■ **Assigned task**
Scan the entries below for the word "conocemos". Copy each line that has it.

■ **Records for this task**
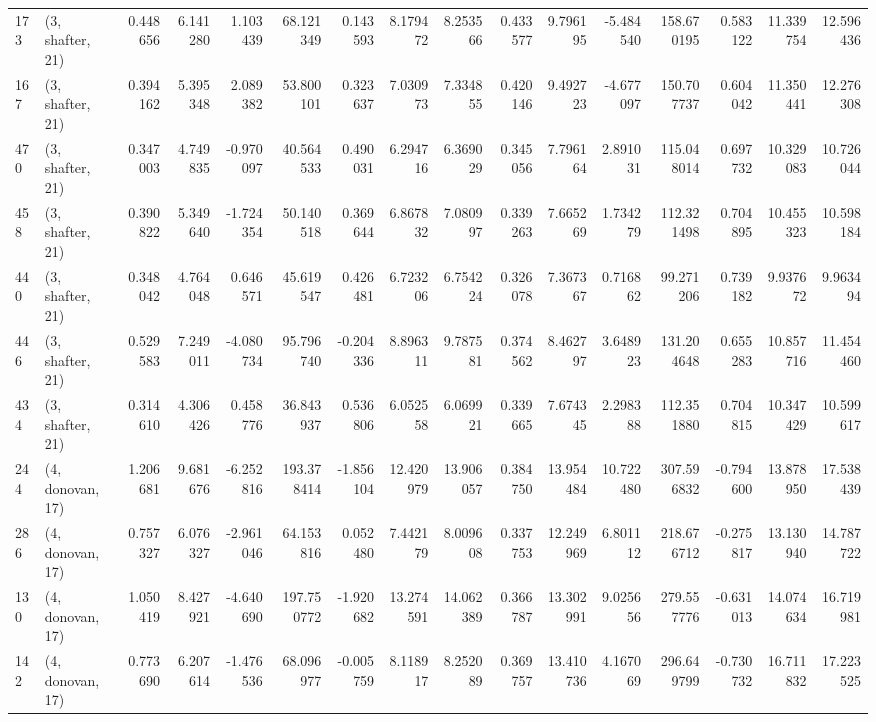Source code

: \begin{tabular}{llrrrrrrrrrrrrrr}
173 &  (3, shafter, 21) &   0.448656 &   6.141280 &   1.103439 &    68.121349 &   0.143593 &   8.179472 &   8.253566 &  0.433577 &   9.796195 &  -5.484540 &   158.670195 &  0.583122 &  11.339754 &  12.596436 \\
167 &  (3, shafter, 21) &   0.394162 &   5.395348 &   2.089382 &    53.800101 &   0.323637 &   7.030973 &   7.334855 &  0.420146 &   9.492723 &  -4.677097 &   150.707737 &  0.604042 &  11.350441 &  12.276308 \\
470 &  (3, shafter, 21) &   0.347003 &   4.749835 &  -0.970097 &    40.564533 &   0.490031 &   6.294716 &   6.369029 &  0.345056 &   7.796164 &   2.891031 &   115.048014 &  0.697732 &  10.329083 &  10.726044 \\
458 &  (3, shafter, 21) &   0.390822 &   5.349640 &  -1.724354 &    50.140518 &   0.369644 &   6.867832 &   7.080997 &  0.339263 &   7.665269 &   1.734279 &   112.321498 &  0.704895 &  10.455323 &  10.598184 \\
440 &  (3, shafter, 21) &   0.348042 &   4.764048 &   0.646571 &    45.619547 &   0.426481 &   6.723206 &   6.754224 &  0.326078 &   7.367367 &   0.716862 &    99.271206 &  0.739182 &   9.937672 &   9.963494 \\
446 &  (3, shafter, 21) &   0.529583 &   7.249011 &  -4.080734 &    95.796740 &  -0.204336 &   8.896311 &   9.787581 &  0.374562 &   8.462797 &   3.648923 &   131.204648 &  0.655283 &  10.857716 &  11.454460 \\
434 &  (3, shafter, 21) &   0.314610 &   4.306426 &   0.458776 &    36.843937 &   0.536806 &   6.052558 &   6.069921 &  0.339665 &   7.674345 &   2.298388 &   112.351880 &  0.704815 &  10.347429 &  10.599617 \\
244 &  (4, donovan, 17) &   1.206681 &   9.681676 &  -6.252816 &   193.378414 &  -1.856104 &  12.420979 &  13.906057 &  0.384750 &  13.954484 &  10.722480 &   307.596832 & -0.794600 &  13.878950 &  17.538439 \\
286 &  (4, donovan, 17) &   0.757327 &   6.076327 &  -2.961046 &    64.153816 &   0.052480 &   7.442179 &   8.009608 &  0.337753 &  12.249969 &   6.801112 &   218.676712 & -0.275817 &  13.130940 &  14.787722 \\
130 &  (4, donovan, 17) &   1.050419 &   8.427921 &  -4.640690 &   197.750772 &  -1.920682 &  13.274591 &  14.062389 &  0.366787 &  13.302991 &   9.025656 &   279.557776 & -0.631013 &  14.074634 &  16.719981 \\
142 &  (4, donovan, 17) &   0.773690 &   6.207614 &  -1.476536 &    68.096977 &  -0.005759 &   8.118917 &   8.252089 &  0.369757 &  13.410736 &   4.167069 &   296.649799 & -0.730732 &  16.711832 &  17.223525 \\

\end{tabular}
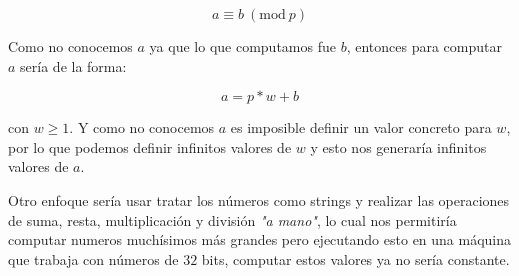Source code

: \documentclass{article}
\begin{document}
$$ a \equiv b\ (\textrm{mod}\ p) $$

Como no conocemos $a$ ya que lo que computamos fue $b$, entonces para computar $a$ sería de la forma:

$$ a = p * w + b $$

con $w \geq 1$. Y como no conocemos $a$ es imposible definir un valor concreto para $w$, por lo que podemos definir infinitos valores de $w$ y esto nos generaría infinitos valores de $a$.

Otro enfoque sería usar tratar los números como strings y realizar las operaciones de suma, resta, multiplicación y división \textit{"a mano"}, lo cual nos permitiría computar numeros muchísimos más grandes pero ejecutando esto en una máquina que trabaja con números de $32$ bits, computar estos valores ya no sería constante. 
\end{document}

■ **Response to this exercise**
Como no conocemos $a$ ya que lo que computamos fue $b$, entonces para computar $a$ sería de la forma:
con $w \geq 1$. Y como no conocemos $a$ es imposible definir un valor concreto para $w$, por lo que podemos definir infinitos valores de $w$ y esto nos generaría infinitos valores de $a$.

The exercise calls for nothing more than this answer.